On Mon, Nov 02, 2009 at 10:02:23AM -0500, Masami Hiramatsu wrote:Frederic Weisbecker wrote:I'm not sure I've well understood how is performed the call to the jprobe
handler.
But if I understand well we have:
func() {
int3() {
jprobe_handler() {
(-)
set ip after iret to user_handler()
}
}
user_handler() {
jprobe_return() {
(+)
int3() {
set ip after iret to func+...()
}
|
|
|
<--------------
(execute the rest of func())
}
If we replace (-) with pause_graph_tracing() and (+) with
unpause_graph_tracing(), this should do the trick...I hope.
I'm not so sure about pause_graph_tracing(), however, it seems that
int3() and jprobe_handler() already pushed on the stack of the
func graph tracer at (-). If it's true, where are those entries
popped up?
pause_graph_tracing() will disable the tracing for the current task
but it won't disable the address pop from stack.

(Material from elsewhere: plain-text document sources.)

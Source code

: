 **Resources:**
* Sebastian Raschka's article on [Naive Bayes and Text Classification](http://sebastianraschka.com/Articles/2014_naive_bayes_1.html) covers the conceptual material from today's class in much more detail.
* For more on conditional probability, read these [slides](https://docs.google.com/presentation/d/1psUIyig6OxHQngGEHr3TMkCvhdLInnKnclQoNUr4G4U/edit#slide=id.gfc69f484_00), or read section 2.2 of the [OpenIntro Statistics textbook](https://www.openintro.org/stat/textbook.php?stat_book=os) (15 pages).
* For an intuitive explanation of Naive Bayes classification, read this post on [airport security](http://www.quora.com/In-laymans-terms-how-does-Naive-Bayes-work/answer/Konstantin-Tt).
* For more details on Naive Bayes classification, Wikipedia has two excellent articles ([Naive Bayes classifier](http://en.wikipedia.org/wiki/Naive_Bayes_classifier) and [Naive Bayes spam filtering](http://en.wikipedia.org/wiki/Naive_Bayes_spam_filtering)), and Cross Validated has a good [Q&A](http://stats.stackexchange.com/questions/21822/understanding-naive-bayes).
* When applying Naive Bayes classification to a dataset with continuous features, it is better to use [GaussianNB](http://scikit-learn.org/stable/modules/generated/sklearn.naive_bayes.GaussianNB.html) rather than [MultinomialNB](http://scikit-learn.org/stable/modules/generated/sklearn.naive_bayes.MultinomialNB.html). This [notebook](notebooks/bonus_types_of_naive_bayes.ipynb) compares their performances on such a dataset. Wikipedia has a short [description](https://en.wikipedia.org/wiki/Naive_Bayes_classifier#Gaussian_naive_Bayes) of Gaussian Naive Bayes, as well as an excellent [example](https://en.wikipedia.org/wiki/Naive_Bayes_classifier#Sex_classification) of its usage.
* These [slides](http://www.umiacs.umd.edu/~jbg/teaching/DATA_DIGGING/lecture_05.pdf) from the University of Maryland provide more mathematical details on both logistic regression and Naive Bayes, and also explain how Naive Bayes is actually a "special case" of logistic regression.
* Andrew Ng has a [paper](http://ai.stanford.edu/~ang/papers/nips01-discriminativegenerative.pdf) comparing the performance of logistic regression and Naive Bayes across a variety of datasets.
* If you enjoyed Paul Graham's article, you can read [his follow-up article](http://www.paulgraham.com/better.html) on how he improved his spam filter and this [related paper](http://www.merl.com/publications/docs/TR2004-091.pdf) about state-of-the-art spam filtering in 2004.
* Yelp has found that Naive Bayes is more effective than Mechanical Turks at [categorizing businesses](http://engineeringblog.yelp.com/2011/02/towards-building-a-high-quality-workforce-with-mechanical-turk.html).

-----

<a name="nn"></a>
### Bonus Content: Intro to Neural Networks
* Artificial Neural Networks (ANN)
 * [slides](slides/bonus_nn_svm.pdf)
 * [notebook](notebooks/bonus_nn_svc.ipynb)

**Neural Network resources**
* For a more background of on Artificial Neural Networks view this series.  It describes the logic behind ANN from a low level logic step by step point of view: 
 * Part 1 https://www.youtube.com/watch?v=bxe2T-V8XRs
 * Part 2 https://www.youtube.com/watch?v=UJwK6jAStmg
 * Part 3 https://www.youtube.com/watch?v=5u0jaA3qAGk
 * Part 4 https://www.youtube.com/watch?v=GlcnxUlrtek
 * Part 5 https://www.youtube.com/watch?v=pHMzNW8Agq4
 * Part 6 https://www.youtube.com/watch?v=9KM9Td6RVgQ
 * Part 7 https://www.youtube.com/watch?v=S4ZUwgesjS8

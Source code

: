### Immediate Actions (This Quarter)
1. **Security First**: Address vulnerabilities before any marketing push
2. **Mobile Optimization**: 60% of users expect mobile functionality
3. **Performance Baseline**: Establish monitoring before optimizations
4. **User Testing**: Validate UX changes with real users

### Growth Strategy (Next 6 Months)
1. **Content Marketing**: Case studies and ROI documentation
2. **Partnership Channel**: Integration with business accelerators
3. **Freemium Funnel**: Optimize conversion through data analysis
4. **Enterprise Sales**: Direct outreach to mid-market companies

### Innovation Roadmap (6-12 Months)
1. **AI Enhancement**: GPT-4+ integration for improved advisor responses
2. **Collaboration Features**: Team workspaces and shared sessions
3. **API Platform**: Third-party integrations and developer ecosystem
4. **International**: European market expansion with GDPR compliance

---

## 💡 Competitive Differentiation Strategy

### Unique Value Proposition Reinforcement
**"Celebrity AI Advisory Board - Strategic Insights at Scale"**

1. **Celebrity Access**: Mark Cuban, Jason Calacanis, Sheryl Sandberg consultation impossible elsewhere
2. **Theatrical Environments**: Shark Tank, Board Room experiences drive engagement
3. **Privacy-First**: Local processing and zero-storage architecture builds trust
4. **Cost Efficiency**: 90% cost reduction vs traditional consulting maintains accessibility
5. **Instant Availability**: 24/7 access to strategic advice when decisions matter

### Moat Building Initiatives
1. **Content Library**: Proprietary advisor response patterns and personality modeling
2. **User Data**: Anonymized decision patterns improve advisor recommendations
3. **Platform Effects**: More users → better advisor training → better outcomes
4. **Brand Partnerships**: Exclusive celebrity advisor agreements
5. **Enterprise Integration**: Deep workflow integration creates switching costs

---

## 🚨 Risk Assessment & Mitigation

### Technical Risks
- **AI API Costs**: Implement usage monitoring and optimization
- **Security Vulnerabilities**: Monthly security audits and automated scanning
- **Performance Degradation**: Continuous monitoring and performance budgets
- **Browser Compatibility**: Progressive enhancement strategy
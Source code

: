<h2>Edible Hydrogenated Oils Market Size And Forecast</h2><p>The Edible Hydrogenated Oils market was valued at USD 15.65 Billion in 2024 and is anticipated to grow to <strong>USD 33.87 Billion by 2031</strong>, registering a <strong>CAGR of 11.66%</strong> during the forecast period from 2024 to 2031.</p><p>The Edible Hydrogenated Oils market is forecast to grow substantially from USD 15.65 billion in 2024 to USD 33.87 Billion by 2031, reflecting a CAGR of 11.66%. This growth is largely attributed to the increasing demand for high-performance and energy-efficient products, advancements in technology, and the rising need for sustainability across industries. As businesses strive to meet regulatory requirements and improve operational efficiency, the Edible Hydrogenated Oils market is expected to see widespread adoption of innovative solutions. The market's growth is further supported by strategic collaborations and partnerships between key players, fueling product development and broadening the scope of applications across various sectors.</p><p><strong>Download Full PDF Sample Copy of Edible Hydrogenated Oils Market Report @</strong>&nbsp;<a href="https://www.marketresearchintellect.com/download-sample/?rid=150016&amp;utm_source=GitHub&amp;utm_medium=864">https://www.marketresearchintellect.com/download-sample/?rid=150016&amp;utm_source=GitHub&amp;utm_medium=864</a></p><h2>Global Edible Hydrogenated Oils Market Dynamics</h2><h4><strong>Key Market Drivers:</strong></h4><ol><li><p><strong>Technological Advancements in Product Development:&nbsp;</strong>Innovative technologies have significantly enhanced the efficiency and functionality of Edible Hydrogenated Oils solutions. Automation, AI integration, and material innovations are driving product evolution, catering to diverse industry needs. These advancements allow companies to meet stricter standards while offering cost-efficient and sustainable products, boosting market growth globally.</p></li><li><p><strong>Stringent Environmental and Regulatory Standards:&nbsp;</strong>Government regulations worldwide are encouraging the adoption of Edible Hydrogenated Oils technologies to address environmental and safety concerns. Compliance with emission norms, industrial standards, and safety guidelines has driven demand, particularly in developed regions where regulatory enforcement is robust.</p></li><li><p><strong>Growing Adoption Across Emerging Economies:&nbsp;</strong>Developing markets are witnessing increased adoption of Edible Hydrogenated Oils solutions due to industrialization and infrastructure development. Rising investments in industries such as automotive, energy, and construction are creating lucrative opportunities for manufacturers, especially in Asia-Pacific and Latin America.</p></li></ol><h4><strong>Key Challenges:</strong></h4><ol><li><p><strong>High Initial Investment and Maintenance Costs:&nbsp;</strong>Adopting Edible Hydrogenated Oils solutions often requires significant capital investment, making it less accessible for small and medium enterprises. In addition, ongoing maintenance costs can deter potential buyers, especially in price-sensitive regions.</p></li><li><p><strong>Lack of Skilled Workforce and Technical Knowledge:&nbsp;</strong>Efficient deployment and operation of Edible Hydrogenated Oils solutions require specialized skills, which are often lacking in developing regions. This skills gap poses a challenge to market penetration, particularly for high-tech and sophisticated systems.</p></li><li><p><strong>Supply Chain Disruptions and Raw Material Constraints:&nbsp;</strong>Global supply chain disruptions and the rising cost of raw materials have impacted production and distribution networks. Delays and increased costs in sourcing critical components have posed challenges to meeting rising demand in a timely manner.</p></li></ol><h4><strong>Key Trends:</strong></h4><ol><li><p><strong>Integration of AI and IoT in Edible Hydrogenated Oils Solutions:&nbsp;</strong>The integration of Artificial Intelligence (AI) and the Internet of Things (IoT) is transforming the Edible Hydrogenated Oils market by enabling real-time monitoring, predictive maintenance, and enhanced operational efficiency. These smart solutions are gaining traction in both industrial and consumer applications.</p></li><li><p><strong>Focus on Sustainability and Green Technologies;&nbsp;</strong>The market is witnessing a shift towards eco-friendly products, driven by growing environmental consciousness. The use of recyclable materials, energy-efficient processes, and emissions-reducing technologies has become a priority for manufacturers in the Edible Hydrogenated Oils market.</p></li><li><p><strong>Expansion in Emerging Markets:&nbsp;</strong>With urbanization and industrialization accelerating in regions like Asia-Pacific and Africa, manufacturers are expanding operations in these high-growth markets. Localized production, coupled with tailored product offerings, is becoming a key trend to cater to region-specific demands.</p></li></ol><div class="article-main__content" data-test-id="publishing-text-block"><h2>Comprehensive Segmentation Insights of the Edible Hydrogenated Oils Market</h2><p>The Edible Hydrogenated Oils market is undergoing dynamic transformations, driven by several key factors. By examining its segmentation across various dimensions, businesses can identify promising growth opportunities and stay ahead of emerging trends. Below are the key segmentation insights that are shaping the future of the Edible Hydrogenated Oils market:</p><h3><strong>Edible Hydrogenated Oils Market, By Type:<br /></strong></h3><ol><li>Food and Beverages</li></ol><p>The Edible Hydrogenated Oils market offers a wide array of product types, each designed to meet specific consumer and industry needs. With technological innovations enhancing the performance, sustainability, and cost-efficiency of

If the above jprobe scheme is right, the scenario will be:
func() {
/* push func ret */
int3() {
/* push do_trap ret */
jprobe_handler() {
/* push jprobe_handler ret */
pause_graph_tracing();
set ip after iret to user_handler()
} /* pop jprobe_handler ret */
} /* pop do_trap ret */
user_handler() {
jprobe_return() {
unpause_graph_tracing()
int3() {
/* push do_trap ret */
set ip after iret to func+...()
} /* pop do_trap ret */
|
|
|
<--------------
(execute the rest of func())
} /* pop func ret */
Hmm?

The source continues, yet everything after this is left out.